[GIVEN INFORMATION]
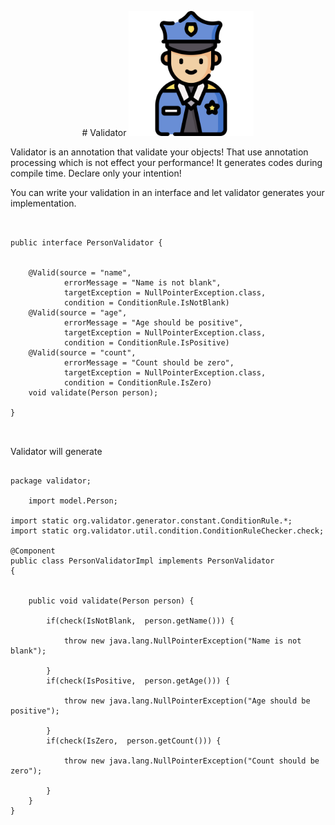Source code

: <p align="center">
# Validator 


<img src="./validator.svg" width="200">
 </p>

Validator is an annotation that validate your objects! That use annotation processing which is not effect your performance! It generates codes during compile time.
Declare only your intention!


You can write your validation in an interface and let validator generates your implementation.
```


public interface PersonValidator {


    @Valid(source = "name",
            errorMessage = "Name is not blank",
            targetException = NullPointerException.class,
            condition = ConditionRule.IsNotBlank)
    @Valid(source = "age",
            errorMessage = "Age should be positive",
            targetException = NullPointerException.class,
            condition = ConditionRule.IsPositive)
    @Valid(source = "count",
            errorMessage = "Count should be zero",
            targetException = NullPointerException.class,
            condition = ConditionRule.IsZero)
    void validate(Person person);

}

            
```


Validator will generate


```

package validator;

    import model.Person;

import static org.validator.generator.constant.ConditionRule.*;
import static org.validator.util.condition.ConditionRuleChecker.check;

@Component
public class PersonValidatorImpl implements PersonValidator
{


    public void validate(Person person) {

        if(check(IsNotBlank,  person.getName())) {

            throw new java.lang.NullPointerException("Name is not blank");

        }
        if(check(IsPositive,  person.getAge())) {

            throw new java.lang.NullPointerException("Age should be positive");

        }
        if(check(IsZero,  person.getCount())) {

            throw new java.lang.NullPointerException("Count should be zero");

        }
    }
}


```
[/GIVEN INFORMATION]
EXERCISE BRIEF:
Where pictures sit among the data above, omit them, and output the rest exactly.

WRITTEN SOLUTION:
Source code

: <p align="center">
# Validator 


<img src="./validator.svg" width="200">
 </p>

Validator is an annotation that validate your objects! That use annotation processing which is not effect your performance! It generates codes during compile time.
Declare only your intention!


You can write your validation in an interface and let validator generates your implementation.
```


public interface PersonValidator {


    @Valid(source = "name",
            errorMessage = "Name is not blank",
            targetException = NullPointerException.class,
            condition = ConditionRule.IsNotBlank)
    @Valid(source = "age",
            errorMessage = "Age should be positive",
            targetException = NullPointerException.class,
            condition = ConditionRule.IsPositive)
    @Valid(source = "count",
            errorMessage = "Count should be zero",
            targetException = NullPointerException.class,
            condition = ConditionRule.IsZero)
    void validate(Person person);

}

            
```


Validator will generate


```

package validator;

    import model.Person;

import static org.validator.generator.constant.ConditionRule.*;
import static org.validator.util.condition.ConditionRuleChecker.check;

@Component
public class PersonValidatorImpl implements PersonValidator
{


    public void validate(Person person) {

        if(check(IsNotBlank,  person.getName())) {

            throw new java.lang.NullPointerException("Name is not blank");

        }
        if(check(IsPositive,  person.getAge())) {

            throw new java.lang.NullPointerException("Age should be positive");

        }
        if(check(IsZero,  person.getCount())) {

            throw new java.lang.NullPointerException("Count should be zero");

        }
    }
}


```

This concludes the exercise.